#### [Extracted material]
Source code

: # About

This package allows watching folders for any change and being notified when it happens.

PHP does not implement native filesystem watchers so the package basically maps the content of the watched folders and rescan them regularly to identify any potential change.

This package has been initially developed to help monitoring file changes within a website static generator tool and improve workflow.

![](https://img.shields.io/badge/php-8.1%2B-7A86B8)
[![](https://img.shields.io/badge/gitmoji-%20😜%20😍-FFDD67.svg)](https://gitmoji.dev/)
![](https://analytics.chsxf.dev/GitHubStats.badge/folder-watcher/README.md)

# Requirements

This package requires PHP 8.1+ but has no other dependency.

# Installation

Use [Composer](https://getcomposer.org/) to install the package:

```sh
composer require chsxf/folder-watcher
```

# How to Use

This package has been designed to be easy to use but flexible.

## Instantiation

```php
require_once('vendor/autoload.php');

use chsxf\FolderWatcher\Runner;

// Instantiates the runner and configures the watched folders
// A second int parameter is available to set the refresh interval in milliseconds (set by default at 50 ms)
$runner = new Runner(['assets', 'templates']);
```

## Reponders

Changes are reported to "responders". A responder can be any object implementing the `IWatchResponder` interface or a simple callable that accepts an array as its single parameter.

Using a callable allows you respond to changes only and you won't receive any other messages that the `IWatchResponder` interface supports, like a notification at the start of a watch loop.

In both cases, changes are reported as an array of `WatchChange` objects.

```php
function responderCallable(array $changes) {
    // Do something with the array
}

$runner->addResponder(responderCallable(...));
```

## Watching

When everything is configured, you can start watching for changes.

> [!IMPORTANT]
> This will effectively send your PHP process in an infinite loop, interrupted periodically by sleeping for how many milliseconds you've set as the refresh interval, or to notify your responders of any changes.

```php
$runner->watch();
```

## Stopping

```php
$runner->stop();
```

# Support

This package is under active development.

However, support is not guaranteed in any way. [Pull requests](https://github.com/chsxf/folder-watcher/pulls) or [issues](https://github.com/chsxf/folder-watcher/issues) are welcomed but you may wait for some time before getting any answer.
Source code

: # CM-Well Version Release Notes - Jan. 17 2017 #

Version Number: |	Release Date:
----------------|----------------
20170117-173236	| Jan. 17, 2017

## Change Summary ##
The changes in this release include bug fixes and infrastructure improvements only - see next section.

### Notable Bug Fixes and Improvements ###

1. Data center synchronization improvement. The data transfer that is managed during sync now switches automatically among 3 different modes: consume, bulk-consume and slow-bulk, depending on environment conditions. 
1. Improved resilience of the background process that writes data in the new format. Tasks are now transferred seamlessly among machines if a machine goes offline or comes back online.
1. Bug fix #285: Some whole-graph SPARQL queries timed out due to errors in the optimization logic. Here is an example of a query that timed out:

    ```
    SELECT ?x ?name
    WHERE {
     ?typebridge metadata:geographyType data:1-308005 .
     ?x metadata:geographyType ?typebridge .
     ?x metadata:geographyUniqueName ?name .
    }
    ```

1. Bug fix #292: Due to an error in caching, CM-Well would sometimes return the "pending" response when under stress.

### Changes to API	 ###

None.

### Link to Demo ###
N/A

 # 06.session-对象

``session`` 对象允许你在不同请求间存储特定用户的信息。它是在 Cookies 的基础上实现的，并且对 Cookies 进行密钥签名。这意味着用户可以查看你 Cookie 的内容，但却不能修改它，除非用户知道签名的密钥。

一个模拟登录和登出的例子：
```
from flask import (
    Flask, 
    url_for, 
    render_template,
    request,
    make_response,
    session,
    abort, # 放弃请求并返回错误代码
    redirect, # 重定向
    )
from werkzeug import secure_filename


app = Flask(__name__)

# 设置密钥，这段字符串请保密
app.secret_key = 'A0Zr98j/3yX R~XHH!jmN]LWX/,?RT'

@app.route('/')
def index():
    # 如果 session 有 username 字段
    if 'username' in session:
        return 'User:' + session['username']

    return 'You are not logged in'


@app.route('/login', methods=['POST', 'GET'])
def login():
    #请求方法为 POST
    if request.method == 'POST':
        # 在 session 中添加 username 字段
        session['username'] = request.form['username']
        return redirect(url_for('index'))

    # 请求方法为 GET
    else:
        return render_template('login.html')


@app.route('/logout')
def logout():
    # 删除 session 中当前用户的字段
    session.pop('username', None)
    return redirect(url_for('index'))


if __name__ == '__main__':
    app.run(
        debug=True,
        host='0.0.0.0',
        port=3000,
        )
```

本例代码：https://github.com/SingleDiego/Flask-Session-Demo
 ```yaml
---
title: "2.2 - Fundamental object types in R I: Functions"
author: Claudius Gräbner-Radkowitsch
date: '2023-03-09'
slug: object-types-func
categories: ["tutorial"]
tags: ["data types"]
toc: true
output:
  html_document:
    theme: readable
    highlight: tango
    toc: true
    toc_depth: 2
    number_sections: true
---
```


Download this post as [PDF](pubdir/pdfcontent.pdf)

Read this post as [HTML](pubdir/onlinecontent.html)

#### [What to work on]
Look for the word "Version" in the data, then return every line that contains it.

#### [Reply to the exercise]
: # CM-Well Version Release Notes - Jan. 17 2017 #
Version Number: |	Release Date:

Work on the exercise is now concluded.